In 1992, he joined the University of Maryland, College Park, where he was a professor and senior research scholar, holding a joint appointment in the Department of Government and Politics and in the Department of African-American Studies. From 1995 to 2002, Wilson was director of the Center for International Development and Conflict Management at the university, and he remains a senior fellow of the center today.

In 2002, he received an appointment to USC Annenberg, where he is also a senior fellow at the USC Center on Public Diplomacy, a joint project of USC Annenberg and the USC College's School of International Relations, and an adjunct fellow at the Pacific Council on International Policy.

From 1993 to 1994, he was director of international programs and resources on the White House National Security Council. In 1994, he was the director of the Policy and Planning Unit, Office of the Director, U.S. Information Agency, and from 1994 to 1995, he was the deputy director of the Global Information Infrastructure Commission.

In 2010, he was appointed to the editorial advisory board of Demand Media, a U.S. Internet company that focuses on generating large amounts of low-cost content that is highly search engine optimized, and is often described as a content farm. In 2017, he joined the board of The Conversation US, a non-profit news site.

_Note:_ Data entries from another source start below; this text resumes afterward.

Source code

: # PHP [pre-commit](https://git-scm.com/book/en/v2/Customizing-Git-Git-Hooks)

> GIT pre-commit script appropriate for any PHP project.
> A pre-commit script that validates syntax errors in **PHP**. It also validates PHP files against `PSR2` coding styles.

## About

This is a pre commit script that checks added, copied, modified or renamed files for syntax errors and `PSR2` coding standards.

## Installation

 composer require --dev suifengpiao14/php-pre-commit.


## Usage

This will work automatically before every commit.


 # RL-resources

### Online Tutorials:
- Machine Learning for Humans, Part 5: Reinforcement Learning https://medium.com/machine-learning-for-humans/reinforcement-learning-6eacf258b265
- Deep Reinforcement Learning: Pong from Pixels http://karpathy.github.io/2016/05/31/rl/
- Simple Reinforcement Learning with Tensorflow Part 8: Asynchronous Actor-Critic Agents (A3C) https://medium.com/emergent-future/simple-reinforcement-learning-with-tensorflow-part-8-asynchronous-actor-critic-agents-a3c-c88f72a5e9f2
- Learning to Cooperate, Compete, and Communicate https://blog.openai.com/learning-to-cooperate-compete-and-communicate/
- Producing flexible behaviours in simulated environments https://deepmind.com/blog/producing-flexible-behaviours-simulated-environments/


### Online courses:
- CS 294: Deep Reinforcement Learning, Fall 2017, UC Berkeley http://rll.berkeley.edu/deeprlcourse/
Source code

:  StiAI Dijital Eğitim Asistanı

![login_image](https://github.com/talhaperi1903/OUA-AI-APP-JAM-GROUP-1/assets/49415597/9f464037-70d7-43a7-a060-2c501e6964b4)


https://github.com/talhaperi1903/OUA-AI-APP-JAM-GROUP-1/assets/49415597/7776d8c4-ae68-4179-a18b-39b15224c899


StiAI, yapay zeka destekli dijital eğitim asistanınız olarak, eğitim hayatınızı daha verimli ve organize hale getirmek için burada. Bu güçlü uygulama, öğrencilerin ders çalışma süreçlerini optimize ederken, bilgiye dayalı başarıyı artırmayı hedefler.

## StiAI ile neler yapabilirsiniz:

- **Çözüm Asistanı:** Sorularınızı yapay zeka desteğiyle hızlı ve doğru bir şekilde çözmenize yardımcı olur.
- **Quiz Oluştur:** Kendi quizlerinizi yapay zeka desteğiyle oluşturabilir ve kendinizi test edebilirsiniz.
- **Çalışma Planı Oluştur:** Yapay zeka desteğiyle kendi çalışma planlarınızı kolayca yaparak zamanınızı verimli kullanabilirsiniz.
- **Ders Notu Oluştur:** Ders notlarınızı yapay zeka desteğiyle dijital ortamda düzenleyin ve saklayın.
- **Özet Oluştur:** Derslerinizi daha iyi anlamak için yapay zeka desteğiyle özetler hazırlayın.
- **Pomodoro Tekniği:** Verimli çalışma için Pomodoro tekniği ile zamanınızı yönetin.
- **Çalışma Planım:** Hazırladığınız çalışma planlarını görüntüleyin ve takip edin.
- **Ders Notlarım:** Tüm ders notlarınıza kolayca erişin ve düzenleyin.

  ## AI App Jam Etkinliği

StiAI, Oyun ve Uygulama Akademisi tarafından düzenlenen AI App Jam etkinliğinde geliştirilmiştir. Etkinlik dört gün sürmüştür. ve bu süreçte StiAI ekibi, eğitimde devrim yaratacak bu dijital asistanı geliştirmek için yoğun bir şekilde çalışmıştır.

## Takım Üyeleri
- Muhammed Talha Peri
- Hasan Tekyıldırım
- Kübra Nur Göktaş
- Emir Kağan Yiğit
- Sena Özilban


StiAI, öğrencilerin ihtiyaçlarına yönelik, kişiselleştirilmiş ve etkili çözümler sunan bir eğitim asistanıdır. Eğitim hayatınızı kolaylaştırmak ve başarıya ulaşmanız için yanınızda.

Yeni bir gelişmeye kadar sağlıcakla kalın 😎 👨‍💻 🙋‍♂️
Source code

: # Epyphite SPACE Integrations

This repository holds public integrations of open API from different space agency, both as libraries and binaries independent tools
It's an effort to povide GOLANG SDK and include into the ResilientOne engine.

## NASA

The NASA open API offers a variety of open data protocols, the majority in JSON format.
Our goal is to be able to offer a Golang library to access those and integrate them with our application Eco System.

He is the recipient of several research fellowships and awards, including an international affairs fellowship from the Council on Foreign Relations and a post-doctoral fellowship from Harvard Kennedy School at Harvard University.

==Personal life==
He is married to Francille Rusan Wilson, a labor and intellectual historian, and they have two sons.

== Work ==
Wilson's scholarship focuses on the convergence of communication and information technology, public policy, and the public interest. He is a student of the “information champions,” the leaders of the information revolution around the world. His current work concentrates on China-Africa relations, global sustainable innovation in high-technology industries, and the role of politics in the diffusion of information and communication technologies.

=== Books ===
Wilson has published two books, The Information Revolution in Developing Countries and Negotiating the Net in Africa.

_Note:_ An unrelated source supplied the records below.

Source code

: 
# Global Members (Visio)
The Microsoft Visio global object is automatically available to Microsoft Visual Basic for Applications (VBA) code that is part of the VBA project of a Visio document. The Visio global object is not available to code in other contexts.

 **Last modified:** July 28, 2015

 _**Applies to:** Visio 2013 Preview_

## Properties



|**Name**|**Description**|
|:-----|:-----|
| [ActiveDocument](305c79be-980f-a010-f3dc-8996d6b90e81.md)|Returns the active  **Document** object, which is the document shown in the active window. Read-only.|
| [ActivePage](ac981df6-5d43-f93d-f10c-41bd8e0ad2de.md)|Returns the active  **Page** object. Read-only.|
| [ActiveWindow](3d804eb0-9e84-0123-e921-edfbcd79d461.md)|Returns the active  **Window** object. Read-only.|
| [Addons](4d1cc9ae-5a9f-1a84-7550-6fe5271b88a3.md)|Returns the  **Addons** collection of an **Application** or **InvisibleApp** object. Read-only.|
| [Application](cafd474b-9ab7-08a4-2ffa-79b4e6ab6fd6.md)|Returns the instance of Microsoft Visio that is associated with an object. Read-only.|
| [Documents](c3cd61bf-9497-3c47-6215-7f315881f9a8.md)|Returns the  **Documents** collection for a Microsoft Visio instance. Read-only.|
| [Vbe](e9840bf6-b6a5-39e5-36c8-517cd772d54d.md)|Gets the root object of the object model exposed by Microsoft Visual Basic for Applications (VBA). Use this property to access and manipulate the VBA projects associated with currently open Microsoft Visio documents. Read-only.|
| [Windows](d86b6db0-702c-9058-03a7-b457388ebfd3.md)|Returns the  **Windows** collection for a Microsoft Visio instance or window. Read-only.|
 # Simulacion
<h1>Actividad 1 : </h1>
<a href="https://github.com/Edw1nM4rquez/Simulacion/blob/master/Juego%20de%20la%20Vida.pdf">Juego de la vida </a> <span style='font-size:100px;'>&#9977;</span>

He co-edits the MIT Press series, The Information Revolution and Global Politics, and is a founding editor of the journal entitled, Information Technologies and International Development.

=== CPB ===
Nominated by President Bill Clinton, Wilson served on the board of directors of the Corporation for Public Broadcasting from 2000 to 2010, and as chairman in the last year. He was reappointed to the CPB board by President George W. Bush in 2004.

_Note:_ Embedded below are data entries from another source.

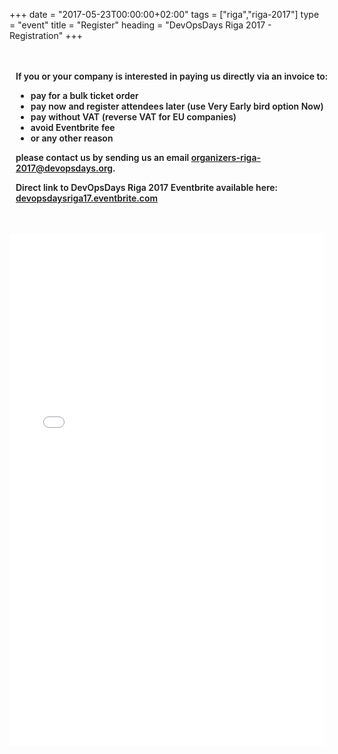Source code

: +++
date = "2017-05-23T00:00:00+02:00"
tags = ["riga","riga-2017"]
type = "event"
title = "Register"
heading = "DevOpsDays Riga 2017 - Registration"
+++

<style type="text/css">
.full_width { width: 100%; text-align: left;}
.info_text 	{ max-width: 1080px; padding: 10px; font-weight: 600; margin: 24px auto;}
</style>

<div class="full_width info_text">
<p>If you or your company is interested in paying us directly via an invoice to:
<ul>
	<li>pay for a bulk ticket order</li>
	<li>pay now and register attendees later (use Very Early bird option Now)</li>
	<li>pay without VAT (reverse VAT for EU companies)</li>
	<li>avoid Eventbrite fee</li>
	<li>or any other reason</li>
</ul>
please contact us by sending us an email <a href="mailto:organizers-riga-2017@devopsdays.org">organizers-riga-2017@devopsdays.org</a>.
</p>
<p>
Direct link to DevOpsDays Riga 2017 Eventbrite available here: <a href="https://devopsdaysriga17.eventbrite.com">devopsdaysriga17.eventbrite.com</a>
</p>
</div>

<div class="full_width">
<iframe src="//eventbrite.com/tickets-external?eid=34950541009&amp;ref=etckt" width="100%" height="820" frameborder="0" marginwidth="5" marginheight="5" scrolling="auto"></iframe>
</div>
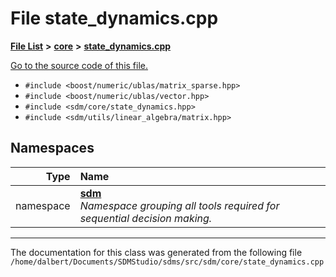 
<NavBar active_item_id="2"/>

# File state\_dynamics.cpp


[**File List**](files.md) **>** [**core**](dir_92216a09053680f71034e5e26026ee62.md) **>** [**state\_dynamics.cpp**](state__dynamics_8cpp.md)

[Go to the source code of this file.](state__dynamics_8cpp_source.md)



* `#include <boost/numeric/ublas/matrix_sparse.hpp>`
* `#include <boost/numeric/ublas/vector.hpp>`
* `#include <sdm/core/state_dynamics.hpp>`
* `#include <sdm/utils/linear_algebra/matrix.hpp>`









## Namespaces

| Type | Name |
| ---: | :--- |
| namespace | [**sdm**](namespacesdm.md) <br>_Namespace grouping all tools required for sequential decision making._  |















------------------------------
The documentation for this class was generated from the following file `/home/dalbert/Documents/SDMStudio/sdms/src/sdm/core/state_dynamics.cpp`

== Selected publications ==
- Rodriguez, Francisco, and Ernest J. Wilson III. Are poor countries losing the information revolution?. (2000).
- Wilson, Ernest J. The information revolution and developing countries. MIT Press, 2004.

Articles, a selection:
- Patterson, Rubin, and Ernest J. Wilson III. "New IT and Social Inequality: Resetting the Research and Policy Agenda ." The Information Society 16.1 (2000): 77–86.
- Wilson Iii, Ernest J., and Kelvin Wong. "African Information Revolution: A Balance Sheet." Telecommunications Policy 27.1 (2003): 155–177.